Yesterday, I pulled my car over behind the gas station, layed my head against the steering wheel and just burst into tears. Sometimes I feel like this is too much. Yet, outwardly, there's not really that much stuff coming at me. I mean, I've got no job (yet), school hasn't started yet, I've just been bumming around, really.
I don't understand why I feel this weight bearing down on my mind, all the time. It tells me to give up. It tells me that I'm going back to the old Rachel, to life as it always was in before in Libby, before GL. The life where I always felt that same weight on my spirit but never reached out to anyone about it; the life where I was so insecure about my looks and my value that I didn't know if anyone could ever fall in love with me, completely; the life where I didn't truly believe that Daddy was that extravagantly good to me. It tells me that I haven't really grown that much, that GL didn't really do me much good. It tells me that I can't/won't make a difference he and that I better just sink into the rhythm and let life do what it will, like everyone else around here.
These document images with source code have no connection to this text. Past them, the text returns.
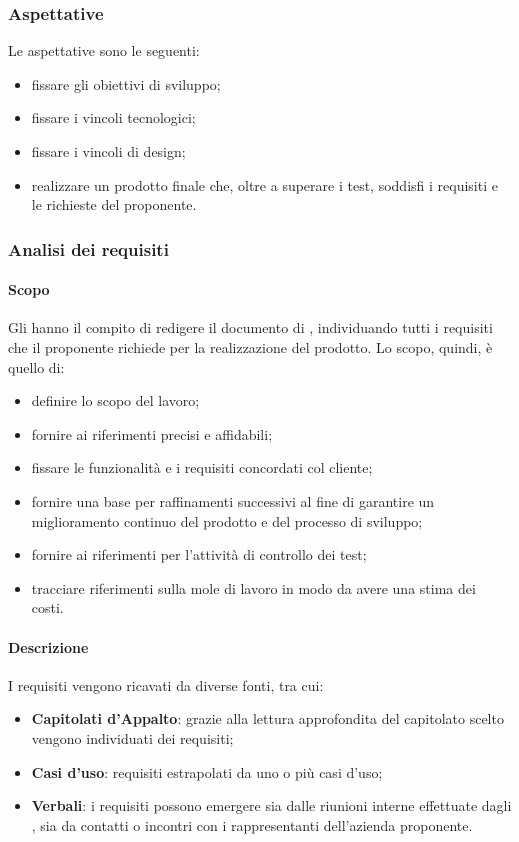 \subsubsection{Aspettative}
Le aspettative sono le seguenti:
\begin{itemize}
	\item fissare gli obiettivi di sviluppo;
	\item fissare i vincoli tecnologici;
	\item fissare i vincoli di design;
	\item realizzare un prodotto finale che, oltre a superare i test, soddisfi i requisiti e le richieste del proponente.
\end{itemize}
\subsubsection{Analisi dei requisiti}
\paragraph{Scopo}
Gli \anas{} hanno il compito di redigere il documento di \AdR{}, individuando tutti i requisiti che il proponente richiede per la realizzazione del prodotto. Lo scopo, quindi, è quello di:
\begin{itemize}
	\item definire lo scopo del lavoro;
	\item fornire ai \progs{} riferimenti precisi e affidabili;
	\item fissare le funzionalità e i requisiti concordati col cliente;
	\item fornire una base per raffinamenti successivi al fine di garantire un miglioramento continuo del prodotto e del processo di sviluppo;
	\item fornire ai \vers{} riferimenti per l'attività di controllo dei test;
	\item tracciare riferimenti sulla mole di lavoro in modo da avere una stima dei costi.
\end{itemize}
\paragraph{Descrizione}
I requisiti vengono ricavati da diverse fonti, tra cui:
\begin{itemize}
	\item \textbf{Capitolati d'Appalto}: grazie alla lettura approfondita del capitolato scelto vengono individuati dei requisiti;
	\item \textbf{Casi d'uso}: requisiti estrapolati da uno o più casi d'uso; 
	\item \textbf{Verbali}: i requisiti possono emergere sia dalle riunioni interne effettuate dagli \anas{}, sia da contatti o incontri con i rappresentanti dell'azienda proponente.
\end{itemize}
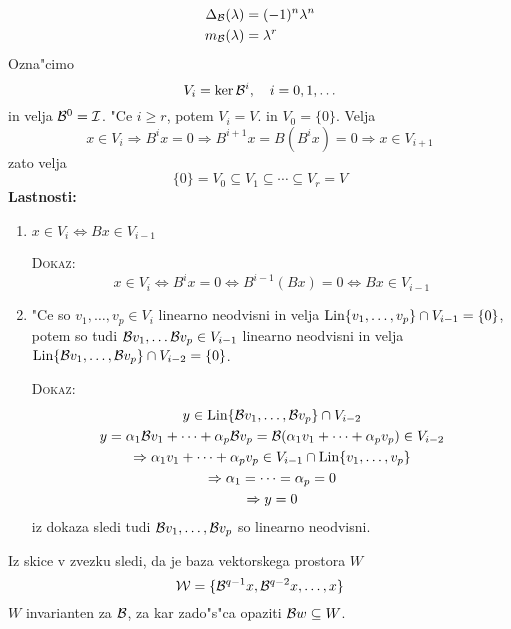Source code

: \begin{align*}
\Delta_{\mathcal{B}} (\lambda) &= (-1)^n \lambda^n \\
m_{\mathcal{B}} (\lambda) &= \lambda^r
\end{align*}
Ozna"cimo
\begin{equation*}
V_i = \ker \mathcal{B}^i, \quad i = 0, 1, \ldots
\end{equation*}
in velja $\mathcal{B}^0 = \mathcal{I}$. "Ce $i \geq r$, potem $V_i = V$. in $V_0 = \{0\}$. Velja
\begin{equation*}
x \in V_i \Rightarrow B^i x = 0 \Rightarrow B^{i+1} x = B(B^i x) = 0 \Rightarrow x \in V_{i + 1}
\end{equation*}
zato velja
\begin{equation*}
\{0\} = V_0 \subseteq V_1 \subseteq \cdots \subseteq V_r = V
\end{equation*}
\textbf{Lastnosti:}
\begin{enumerate}
	\item $x \in V_i \iff Bx \in V_{i-1}$
	
	\textsc{Dokaz:}
	\begin{equation*}
	x \in V_i \iff B^i x = 0 \iff B^{i-1} (Bx) = 0 \iff Bx \in V_{i-1}
	\end{equation*}
	
	\item "Ce so $v_1, \ldots, v_p \in V_i$ linearno neodvisni in velja $\text{Lin} \{v_1, \ldots, v_p\} \cap V_{i-1} = \{0\}$, potem so tudi $\mathcal{B} v_1, \ldots \mathcal{B} v_p \in V_{i-1}$ linearno neodvisni in velja $\text{Lin} \{\mathcal{B} v_1, \ldots, \mathcal{B} v_p\} \cap V_{i-2} = \{0\}$.
	
	\textsc{Dokaz:} 
	\begin{gather*}
		y \in \text{Lin} \{\mathcal{B} v_1, \ldots, \mathcal{B} v_p\} \cap V_{i-2} \\
		y = \alpha_1 \mathcal{B} v_1 + \cdots + \alpha_p \mathcal{B} v_p = \mathcal{B} (\alpha_1 v_1 + \cdots + \alpha_p v_p) \in V_{i-2} \\
		\Rightarrow \alpha_1 v_1 + \cdots + \alpha_p v_p \in V_{i-1} \cap \text{Lin} \{v_1, \ldots, v_p\} \\
		\Rightarrow \alpha_1 = \cdots = \alpha_p = 0 \\
		\Rightarrow y = 0
	\end{gather*}
	iz dokaza sledi tudi $\mathcal{B} v_1, \ldots, \mathcal{B} v_p$ so linearno neodvisni.
\end{enumerate}

Iz skice v zvezku sledi, da je baza vektorskega prostora $W$
\begin{equation*}
\mathcal{W} = \{\mathcal{B}^{q-1}x, \mathcal{B}^{q-2}x, \ldots, x\}
\end{equation*}
$W$ invarianten za $\mathcal{B}$, za kar zado"s"ca opaziti $\mathcal{B} w \subseteq W$.


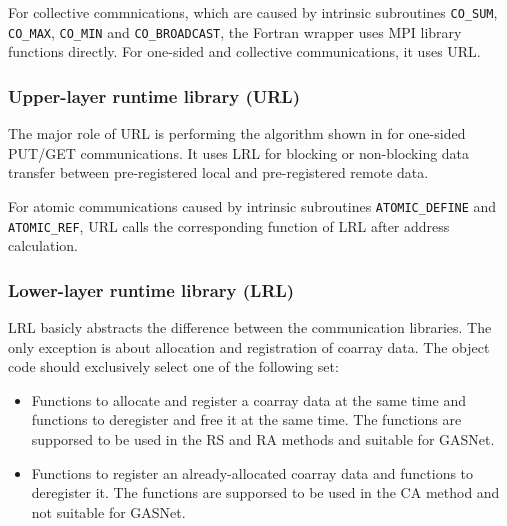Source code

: For collective commnications, which are caused by intrinsic subroutines 
{\tt CO\_SUM}, {\tt CO\_MAX}, {\tt CO\_MIN} and {\tt CO\_BROADCAST}, 
the Fortran wrapper uses MPI library functions directly.
%
For one-sided and collective communications, it uses URL.




\subsubsection{Upper-layer runtime library (URL)}

The major role of URL is performing the algorithm shown in 
for one-sided PUT/GET communications.
It uses LRL for blocking or non-blocking data transfer 
between pre-registered local and pre-registered remote data.

For atomic communications caused by intrinsic subroutines
{\tt ATOMIC\_DEFINE} and {\tt ATOMIC\_REF}, 
URL calls the corresponding function of LRL after address calculation.


\subsubsection{Lower-layer runtime library (LRL)}

LRL basicly abstracts the difference between the communication libraries.
The only exception is about allocation and registration of coarray data.
The object code should exclusively select one of the following set:

\begin{itemize}
\item
Functions to allocate and register a coarray data at the same time
and functions to deregister and free it at the same time.
The functions are supporsed to be used in the RS and RA methods and
suitable for GASNet.

\item
Functions to register an already-allocated coarray data 
and functions to deregister it.
The functions are supporsed to be used in the CA method and
not suitable for GASNet.
\end{itemize}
This morning, after growing increasingly frustrated with my mom, I shut myself in my room and cried it out again. As much as I sincerely enjoy crying, lately I haven't because I feel like it only pushes me deeper into frustration instead of releasing tension. But this morning was different. Today, instead of feeling like I was just "venting" to God, I felt like I was actually pouring it out onto Him. I read Psalms about The Lord being my defense, and my refuge. About how a righteous man, though he fall seven times, will always get back up. About how The Lord gives us the desires of our hearts, when we delight ourselves in Him.
This morning has been particularly stressful. But in the midst of it I find myself saying, "You are my defense, Lord, and I trust you."
The enemy has no authority or power to take me out. Though I fall, I will always get back up. I don't understand how or why, but God has given me His righteousness, as my defense.
I am confident in blessing, confident in His favor on my life. The Lord has called me out by name, as a light in the darkness. It's...... dark, but He won't forsake me. Change is coming, and for the better.